_EXERCISE GOAL_:
The listing is to be repeated exactly, and its pictures are to be left out.

====

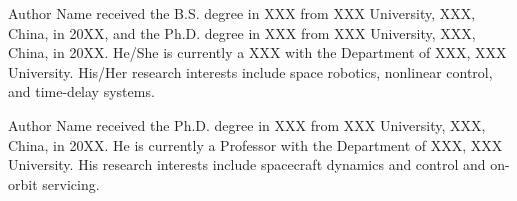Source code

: 
\begin{IEEEbiographynophoto}{Author Name}
received the B.S. degree in XXX from XXX University, XXX, China, in 20XX, and
the Ph.D. degree in XXX from XXX University, XXX, China, in 20XX. He/She is
currently a XXX with the Department of XXX, XXX University. His/Her research
interests include space robotics, nonlinear control, and time-delay systems.
\end{IEEEbiographynophoto}

\begin{IEEEbiographynophoto}{Author Name}
received the Ph.D. degree in XXX from XXX University, XXX, China, in 20XX. He
is currently a Professor with the Department of XXX, XXX University. His
research interests include spacecraft dynamics and control and on-orbit
servicing.
\end{IEEEbiographynophoto}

====

_THE ANSWER_:
Source code

: 
\begin{IEEEbiographynophoto}{Author Name}
received the B.S. degree in XXX from XXX University, XXX, China, in 20XX, and
the Ph.D. degree in XXX from XXX University, XXX, China, in 20XX. He/She is
currently a XXX with the Department of XXX, XXX University. His/Her research
interests include space robotics, nonlinear control, and time-delay systems.
\end{IEEEbiographynophoto}

\begin{IEEEbiographynophoto}{Author Name}
received the Ph.D. degree in XXX from XXX University, XXX, China, in 20XX. He
is currently a Professor with the Department of XXX, XXX University. His
research interests include spacecraft dynamics and control and on-orbit
servicing.
\end{IEEEbiographynophoto}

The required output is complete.